What Are Agent Traces?
From OpenTelemetry's HTTP roots to LLM span DAGs — a complete history of distributed tracing and where gen-ai observability is heading.
What Are Agent Traces?
Before you can fix a multi-agent failure, you need to know what happened. Not at the system level — at the step level. Which tool call returned malformed JSON? Which sub-agent was handed a corrupted context? Which prompt crossed a token limit three hops into a five-hop chain?
That's what a trace is for. And understanding how traces work — where they came from, how they evolved, and where they're going — is the foundation for everything else in this wiki.
The Origin: Distributed Tracing in HTTP Systems
The idea of tracing a request across multiple services predates LLMs by roughly two decades.
In 2010, Google published Dapper, a paper describing how they tracked requests through their internal microservices. The core insight was simple: give every request a unique trace ID, propagate that ID through every downstream call, and collect structured timing data at each hop. You end up with a tree of spans that shows you exactly where time was spent and which service caused the bottleneck.

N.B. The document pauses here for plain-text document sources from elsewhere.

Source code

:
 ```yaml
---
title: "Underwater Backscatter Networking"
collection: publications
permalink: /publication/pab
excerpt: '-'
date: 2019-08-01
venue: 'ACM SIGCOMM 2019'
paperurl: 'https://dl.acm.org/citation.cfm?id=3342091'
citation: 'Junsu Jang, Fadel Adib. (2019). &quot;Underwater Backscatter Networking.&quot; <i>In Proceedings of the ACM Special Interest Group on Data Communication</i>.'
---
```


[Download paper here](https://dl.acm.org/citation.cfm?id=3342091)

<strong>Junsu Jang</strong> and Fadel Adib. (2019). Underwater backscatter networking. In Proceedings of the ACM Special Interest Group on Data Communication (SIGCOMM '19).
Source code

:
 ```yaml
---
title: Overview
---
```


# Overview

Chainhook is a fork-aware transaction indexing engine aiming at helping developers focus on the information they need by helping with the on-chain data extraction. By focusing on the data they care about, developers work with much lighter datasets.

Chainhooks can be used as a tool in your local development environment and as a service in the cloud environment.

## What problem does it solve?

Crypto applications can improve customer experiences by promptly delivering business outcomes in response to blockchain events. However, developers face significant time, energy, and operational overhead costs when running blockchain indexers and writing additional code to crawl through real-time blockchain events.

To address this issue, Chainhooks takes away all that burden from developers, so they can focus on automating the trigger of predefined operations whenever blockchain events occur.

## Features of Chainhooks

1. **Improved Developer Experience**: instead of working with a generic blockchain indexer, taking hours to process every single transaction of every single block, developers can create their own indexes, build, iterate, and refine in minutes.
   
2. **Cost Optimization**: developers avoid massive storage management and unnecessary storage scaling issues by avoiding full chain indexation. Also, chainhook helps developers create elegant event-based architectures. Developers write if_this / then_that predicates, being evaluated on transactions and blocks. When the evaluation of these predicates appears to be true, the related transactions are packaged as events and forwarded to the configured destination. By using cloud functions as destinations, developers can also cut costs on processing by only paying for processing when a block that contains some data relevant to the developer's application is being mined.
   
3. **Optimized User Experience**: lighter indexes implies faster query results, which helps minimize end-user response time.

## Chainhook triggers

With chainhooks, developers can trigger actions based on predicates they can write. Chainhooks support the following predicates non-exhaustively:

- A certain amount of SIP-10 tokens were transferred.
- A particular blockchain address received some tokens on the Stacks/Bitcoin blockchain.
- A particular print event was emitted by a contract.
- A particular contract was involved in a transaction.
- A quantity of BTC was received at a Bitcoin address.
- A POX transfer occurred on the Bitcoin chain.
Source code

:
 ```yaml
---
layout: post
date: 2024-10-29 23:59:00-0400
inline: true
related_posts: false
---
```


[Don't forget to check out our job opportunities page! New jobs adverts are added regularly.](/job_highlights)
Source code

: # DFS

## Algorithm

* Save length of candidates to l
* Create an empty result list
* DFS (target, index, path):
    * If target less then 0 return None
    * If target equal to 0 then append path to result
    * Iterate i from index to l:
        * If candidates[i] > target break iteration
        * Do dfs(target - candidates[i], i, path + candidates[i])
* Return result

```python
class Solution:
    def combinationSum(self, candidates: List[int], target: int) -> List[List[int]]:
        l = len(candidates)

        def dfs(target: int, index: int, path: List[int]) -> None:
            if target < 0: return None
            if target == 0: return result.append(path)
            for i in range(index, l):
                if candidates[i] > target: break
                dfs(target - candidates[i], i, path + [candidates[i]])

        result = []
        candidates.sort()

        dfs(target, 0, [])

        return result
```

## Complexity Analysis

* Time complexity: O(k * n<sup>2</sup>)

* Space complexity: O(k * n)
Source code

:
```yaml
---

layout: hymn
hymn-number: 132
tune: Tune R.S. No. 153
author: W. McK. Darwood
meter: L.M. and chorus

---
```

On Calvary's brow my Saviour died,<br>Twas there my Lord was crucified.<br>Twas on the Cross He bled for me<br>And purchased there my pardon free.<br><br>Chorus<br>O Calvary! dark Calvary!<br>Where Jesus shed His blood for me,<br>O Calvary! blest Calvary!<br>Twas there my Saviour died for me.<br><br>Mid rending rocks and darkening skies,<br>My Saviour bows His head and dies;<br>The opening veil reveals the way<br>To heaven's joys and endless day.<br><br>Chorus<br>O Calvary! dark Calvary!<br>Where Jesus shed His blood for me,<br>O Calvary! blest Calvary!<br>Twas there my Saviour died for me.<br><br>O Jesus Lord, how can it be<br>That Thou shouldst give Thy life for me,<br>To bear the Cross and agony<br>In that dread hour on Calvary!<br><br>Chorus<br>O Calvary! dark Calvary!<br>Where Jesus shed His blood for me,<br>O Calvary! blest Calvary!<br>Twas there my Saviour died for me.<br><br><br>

Dapper wasn't open-source. But it inspired two open-source projects that shaped the industry:
- Zipkin (2012, Twitter) — a distributed tracing system that implemented Dapper-style request tracking with a web UI
- Jaeger (2016, Uber) — a more scalable take on the same idea, eventually donated to the CNCF
Both systems shared the same conceptual model: a trace is a directed acyclic graph (DAG) of spans, each representing a unit of work. Spans have a start time, duration, status, and arbitrary key-value attributes. A span can have a parent span. The root span has no parent.
In 2019, the OpenTelemetry project merged the OpenTracing and OpenCensus standards into a single vendor-neutral instrumentation framework. Today, OpenTelemetry (OTEL) is the de facto standard for distributed tracing across the industry. If you're using Datadog, Honeycomb, New Relic, or Grafana Tempo, OTEL is almost certainly how your data gets in.
The Anatomy of a Span
A span is the atomic unit of observability. Here's what a minimal OTEL span looks like in JSON:
{
"traceId": "4bf92f3577b34da6a3ce929d0e0e4736",
"spanId": "00f067aa0ba902b7",
"parentSpanId": "00f067aa0ba902b6",
"operationName": "api.search",
"startTime": "2026-05-19T03:12:44.000Z",
"duration": 342,
"status": { "code": "OK" },
"attributes": {
"http.method": "GET",
"http.url": "https://api.example.com/search",
"http.status_code": 200,
"service.name": "search-service"
}
}
The parentSpanId is the link that turns a flat list of spans into a tree. Every span knows who called it. The root span has no parent. This parent-child relationship is the foundation of causal attribution — you can walk the tree from any leaf span back to the root, following the chain of what caused what.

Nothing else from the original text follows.